Es importante destacar que los fiscales federales actúan con independencia del Gobierno de Estados Unidos y que la Casa Blanca no impulsa directamente estas investigaciones. Sin embargo, el contexto político ha generado especulaciones sobre el uso de estos procesos como herramientas de presión.
Este episodio revive tensiones históricas, recordando cuando la administración republicana incluyó a Petro en la Lista Clinton, mecanismo diplomático y financiero para combatir el narcotráfico, y cuando Donald Trump llegó a calificarlo como un “líder del narcotráfico”.
“Nunca en mi vida he hablado con un narcotraficante. Respecto a mis campañas siempre he dicho a gerentes que no se aceptan donaciones ni de banqueros ni de narcos”,
aseveró el presidente Gustavo Petro en respuesta a las acusaciones, acompañado de un pronunciamiento de la Embajada de Colombia en Washington que negó cualquier determinación formal o fundamento legal en las afirmaciones del informe.
La revelación llega en un momento de aparente luna de miel bilateral, tras la reunión del 3 de febrero en la Casa Blanca que abrió la puerta a la posible salida de Petro de la Lista Clinton y buscaba normalizar los vínculos entre ambos gobiernos.
Expertos como Manuel Camilo González, docente de la Pontificia Universidad Javeriana, advierten que el avance de estas investigaciones podría significar un retroceso en la relación bilateral, que aún no está consolidada y podría volver a caer en una situación de crisis.
Por su parte, Cristian Rojas, profesor de la Universidad de La Sabana, señala que Estados Unidos tendría que asumir una postura política que podría poner en entredicho el reconocimiento del gobierno colombiano como interlocutor válido si se confirman vínculos con el narcotráfico.
Este episodio también se suma a recientes roces, como la exclusión de Colombia y otros países latinoamericanos de la coalición regional impulsada por Donald Trump para enfrentar los carteles de droga, un hecho que Bogotá calificó como un error de Washington.

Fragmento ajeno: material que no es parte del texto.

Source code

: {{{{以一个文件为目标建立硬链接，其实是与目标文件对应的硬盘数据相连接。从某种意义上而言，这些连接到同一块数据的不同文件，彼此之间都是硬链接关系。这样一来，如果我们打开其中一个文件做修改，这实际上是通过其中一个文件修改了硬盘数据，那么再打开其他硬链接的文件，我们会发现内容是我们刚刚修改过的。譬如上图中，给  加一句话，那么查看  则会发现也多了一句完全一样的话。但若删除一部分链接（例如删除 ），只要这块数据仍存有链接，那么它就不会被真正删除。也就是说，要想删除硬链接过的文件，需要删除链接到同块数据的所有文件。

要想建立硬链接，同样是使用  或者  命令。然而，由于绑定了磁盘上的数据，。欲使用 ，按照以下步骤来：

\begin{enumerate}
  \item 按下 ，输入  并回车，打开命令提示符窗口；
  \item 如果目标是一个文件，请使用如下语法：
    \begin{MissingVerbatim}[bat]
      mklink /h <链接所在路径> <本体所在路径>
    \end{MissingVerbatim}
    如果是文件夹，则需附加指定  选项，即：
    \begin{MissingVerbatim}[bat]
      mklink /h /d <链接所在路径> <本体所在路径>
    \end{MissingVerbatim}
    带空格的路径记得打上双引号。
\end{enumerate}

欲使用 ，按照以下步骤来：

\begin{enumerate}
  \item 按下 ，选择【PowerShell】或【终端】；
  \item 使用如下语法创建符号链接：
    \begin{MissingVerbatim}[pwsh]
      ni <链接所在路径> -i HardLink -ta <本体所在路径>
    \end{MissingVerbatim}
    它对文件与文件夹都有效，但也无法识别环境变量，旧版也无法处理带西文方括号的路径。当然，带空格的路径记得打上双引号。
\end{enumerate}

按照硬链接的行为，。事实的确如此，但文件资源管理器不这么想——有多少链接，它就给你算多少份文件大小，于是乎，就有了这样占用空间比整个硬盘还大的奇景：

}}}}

Luisa Lozano, directora del programa de Relaciones Internacionales de la Universidad de La Sabana, comenta que, aunque no haya una orden directa de la Casa Blanca, la investigación puede ser usada como instrumento de presión para exigir mayor cooperación y que, en el ámbito interno, podría debilitar la imagen de Petro, aumentar la polarización política y afectar el cierre de su mandato y las próximas elecciones.
Actualmente, las investigaciones están en una fase inicial y queda un largo camino por recorrer antes de que se puedan conocer resultados definitivos o consecuencias legales para el presidente colombiano.